Niecałe 2 lata temu wszedłem na 300mg testa/week, "cykl" trwał 13 tygodni. Po 8 tygodniach wleciało 5000j. HCG
Po tych 13 tygodniach stwierdziłem, że jednak jak być na bombie to 4life, albo wcale - padło na to drugie. Zjadłem pakę cloma i olałem temat.

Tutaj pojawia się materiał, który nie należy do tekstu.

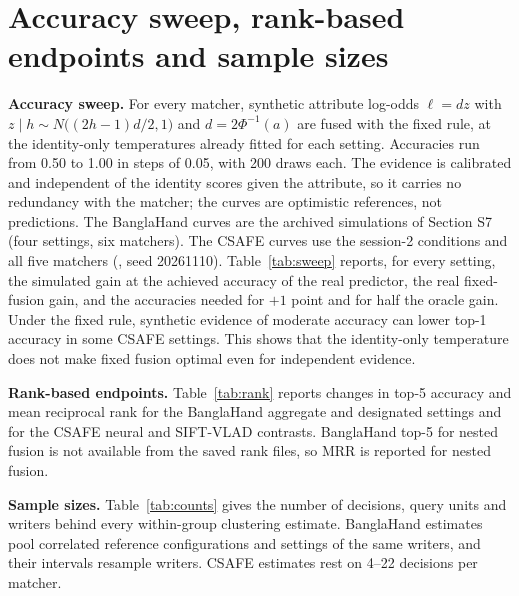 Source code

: \documentclass[10pt,a4paper]{article}
\begin{document}
\section{Accuracy sweep, rank-based endpoints and sample sizes}
\label{sec:supsweep}
\textbf{Accuracy sweep.} For every matcher, synthetic attribute log-odds $\ell=dz$ with $z\mid h\sim N\big((2h-1)d/2,1\big)$ and $d=2\Phi^{-1}(a)$ are fused with the fixed rule, at the identity-only temperatures already fitted for each setting. Accuracies run from 0.50 to 1.00 in steps of 0.05, with 200 draws each. The evidence is calibrated and independent of the identity scores given the attribute, so it carries no redundancy with the matcher; the curves are optimistic references, not predictions. The BanglaHand curves are the archived simulations of Section S7 (four settings, six matchers). The CSAFE curves use the session-2 conditions and all five matchers (, seed 20261110). Table~\ref{tab:sweep} reports, for every setting, the simulated gain at the achieved accuracy of the real predictor, the real fixed-fusion gain, and the accuracies needed for $+1$ point and for half the oracle gain. Under the fixed rule, synthetic evidence of moderate accuracy can lower top-1 accuracy in some CSAFE settings. This shows that the identity-only temperature does not make fixed fusion optimal even for independent evidence.

\textbf{Rank-based endpoints.} Table~\ref{tab:rank} reports changes in top-5 accuracy and mean reciprocal rank for the BanglaHand aggregate and designated settings and for the CSAFE neural and SIFT-VLAD contrasts. BanglaHand top-5 for nested fusion is not available from the saved rank files, so MRR is reported for nested fusion.

\textbf{Sample sizes.} Table~\ref{tab:counts} gives the number of decisions, query units and writers behind every within-group clustering estimate. BanglaHand estimates pool correlated reference configurations and settings of the same writers, and their intervals resample writers. CSAFE estimates rest on 4--22 decisions per matcher.
\end{document}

Niedługo potem wpadłem w dość zabawowy tryb życia, dużo alko i innych niekoniecznie służących mi substancji. Trwało to prawie dokładnie rok. Bez treningu.
Uznajmy, że wyżyłem się tym sposobem na następne 20 lat, i teraz wróciłem do normalnego trybu życia, zacząłem też normalnie trenować (no, od pasa w górę, bo jestem połamany).
Ćwiczę już regularnie ponad 2 miesiące i dziwne rzeczy się dzieją. Ważę więcej, niż na bombie, mając podobny bodyfat i jestem po prostu bardziej "doj**any"
Problem tkwi w tym, że siłowo dosłownie cofnąłem się o lata i progresu praktycznie nie ma, a z tego, co mi wiadomo powrót do ciężarów jest raczej szybki i płynny.
Dokładniej - przed bombą na płaskiej było 100x6 z zapasem, a wczoraj zgniotło mnie 95kg. Podciąganie spadło z 22 do 12 powtórzeń.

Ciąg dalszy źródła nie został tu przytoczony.